Lecture Note: Econ 703 (week 1)

Date: 2023.08.29
This class focus on modes of convergence.
almost sure convergence
defined by $P (lim)$
convergence in probability
defined by $lim (P)$
convergence in distribution/week convergence
defined by CDF or probability in set $P (X_{n} \in A)$

Modes of Convergence

Probability Space

Definition a probability space by $(Ω, F, P)$ , and $X_{n}, Ω \to R$

Sure convergence

lim_{n \to \infty} X_{n} (ω) = X (ω), for any ω \in Ω

almost sure convergence

Define as $X_{n} \overset{a . s .}{\to} X$ .

Suppose we have a random variable $X_{n}$ and $X$ , then almost sure convergence means:

P (lim_{n \to \infty} X_{n} = X) = 1 o r P (lim_{n \to \infty} d (X_{n}, X) = 0) = 1

Note: strongest one, and defined on probability is nearly the same everywhere.

Convergence in probability

Define $X_{n} \overset{p}{\to} X$ as $X_{n}$ converges in probability to $X$ , and the key is the probability of limit.

lim_{n \to \infty} P (| X_{n} - X | \leq ϵ) = 0, for any ϵ

Properties

Convergence in probability → Convergence in distribution
Convergence in distribution → Convergence in probability when X = c (a constant)
[continuous mapping theorem] for any continuous function $g$ :
$X_{n} \overset{p}{\to} X, g (X_{n}) \overset{p}{\to} g (X)$
For $X_{n} \overset{p}{\to} X, Y_{n} \overset{p}{\to} Y$ , we can have $X_{n} + Y_{n} \overset{p}{\to} X + Y$
- in some special cases, it applies for conv in distribution
- if $X_{n}, Y_{n}$ are independent, we have $X_{n} - Y_{n} \overset{p}{\to} X - Y$

Convergence in distribution

Other names can be converge weakly/converge in law.

F_{X_{n}} (x) \to F (x)

Properties

Portmanteau lemma
following two arguments are same:

X_{n} \overset{d}{\to} X lim_{n \to \infty} P (X_{n} \in A) = P (X \in A)
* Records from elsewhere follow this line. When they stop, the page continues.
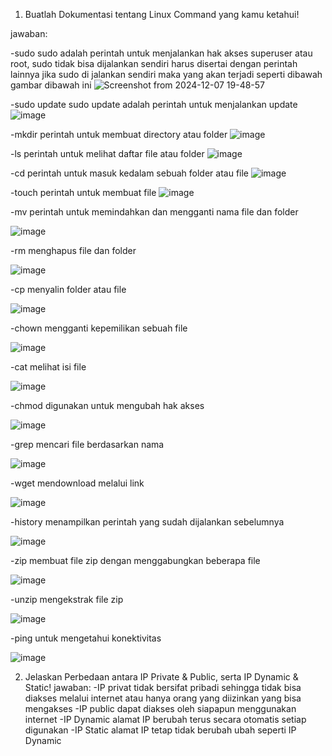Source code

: 1. Buatlah Dokumentasi tentang Linux Command yang kamu ketahui!

jawaban: 

-sudo
sudo adalah perintah untuk menjalankan hak akses superuser atau root, sudo tidak bisa dijalankan sendiri harus disertai dengan perintah lainnya jika sudo di jalankan sendiri maka yang akan terjadi seperti dibawah gambar dibawah ini
![Screenshot from 2024-12-07 19-48-57](https://github.com/user-attachments/assets/4f01ea77-16fc-4e5f-8b6d-41758c069544)

-sudo update
sudo update adalah perintah untuk menjalankan update
![image](https://github.com/user-attachments/assets/58fed8d2-f18a-473e-a8cd-8a05a3139f71)

-mkdir
perintah untuk membuat directory atau folder
![image](https://github.com/user-attachments/assets/292cf4de-324a-4ed6-81e3-0dfef0eadc5b)

-ls
perintah untuk melihat daftar file atau folder
![image](https://github.com/user-attachments/assets/9917bda5-5ffb-449c-ae88-635fd949c3c7)

-cd
perintah untuk masuk kedalam sebuah folder atau file
![image](https://github.com/user-attachments/assets/be9acca7-1f8d-4591-84ff-7c829961f991)

-touch
perintah untuk membuat file
![image](https://github.com/user-attachments/assets/3924ee74-bbb8-4b1f-909c-3a77e1d6aff2)


-mv
perintah untuk memindahkan dan mengganti nama file dan folder

![image](https://github.com/user-attachments/assets/58837bda-0408-462c-a298-c1931c9b9115)


-rm
menghapus file dan folder

![image](https://github.com/user-attachments/assets/3ff220ac-e772-4c4a-88a8-a9eb813f9919)

-cp
menyalin folder atau file

![image](https://github.com/user-attachments/assets/030c4652-e4f4-4131-9e2a-2bd08ee41b00)

-chown
mengganti kepemilikan sebuah file

![image](https://github.com/user-attachments/assets/b7a53391-9eef-4b5f-93fd-a1d22e20fc7b)

-cat
melihat isi file

![image](https://github.com/user-attachments/assets/9a03ef7f-38ad-4688-9389-79f8da00bd4f)

-chmod
digunakan untuk mengubah hak akses

![image](https://github.com/user-attachments/assets/a71c3a52-2618-491c-972c-d17c014e4103)

-grep
mencari file berdasarkan nama

![image](https://github.com/user-attachments/assets/e3cf10c9-9106-4dec-8f00-9aab946d07a4)

-wget
mendownload melalui link

![image](https://github.com/user-attachments/assets/f701d018-24cb-40fc-84db-8d72fdc4c540)

-history
menampilkan perintah yang sudah dijalankan sebelumnya

![image](https://github.com/user-attachments/assets/2a8d397d-6c82-4ac8-8f56-5361d68c8b09)

-zip
membuat file zip dengan menggabungkan beberapa file

![image](https://github.com/user-attachments/assets/230876f9-3802-45cb-a222-c25a0347b0e6)

-unzip
mengekstrak file zip

![image](https://github.com/user-attachments/assets/ccfc9ce8-571c-4668-b33c-bb8b8d1c588f)

-ping
untuk mengetahui konektivitas

![image](https://github.com/user-attachments/assets/aac2f013-1015-4204-af45-c45ffae873cc)

2. Jelaskan Perbedaan antara IP Private & Public, serta IP Dynamic & Static!
jawaban:
-IP privat tidak bersifat pribadi sehingga tidak bisa diakses melalui internet atau hanya orang yang diizinkan yang bisa mengakses
-IP public dapat diakses oleh siapapun menggunakan internet
-IP Dynamic alamat IP berubah terus secara otomatis setiap digunakan
-IP Static alamat IP tetap tidak berubah ubah seperti IP Dynamic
Continuous mapping theorem
for any continuous function $g$ :
$X_{n} \overset{d}{\to} X, g (X_{n}) \overset{d}{\to} g (X)$

Other: Convergence in mean

Define $X_{n}$ converges in $r^{t h}$ mean towards the random variable $X$ if and only if:

lim_{n \to \infty} E (| X_{n} - X |^{r}) = 0

So some special cases are:

when $r = 1$ , we say $X_{n}$ converges in mean to $X$
when $r = 2$ , we say $X_{n}$ converges in mean square to $X$

Theorem from Marginal Joint distribution

For $X_{n} \overset{p}{\to} X, Y_{n} \overset{p}{\to} Y$ , we have marginal joint distribution $(X_{n}, Y_{n}) \overset{p}{\to} (X, Y)$

But when it comes to converges in distribution, we need extra assumptions:

For $X_{n} \overset{p}{\to} X, Y_{n} \overset{p}{\to} C$ , we can have $(X_{n}, Y_{n}) \overset{d}{\to} (X, C)$

Stochastic Order Notation

Big O: stochastic boundedness

$X_{n} = O (r_{n})$ $| \frac{X_{n}}{r_{n}} | < M \in C$ iff

P (| \frac{X_{n}}{a_{n}} | > M) < ε, \forall n > N

which means $X_{n}$ is stochastically bounded.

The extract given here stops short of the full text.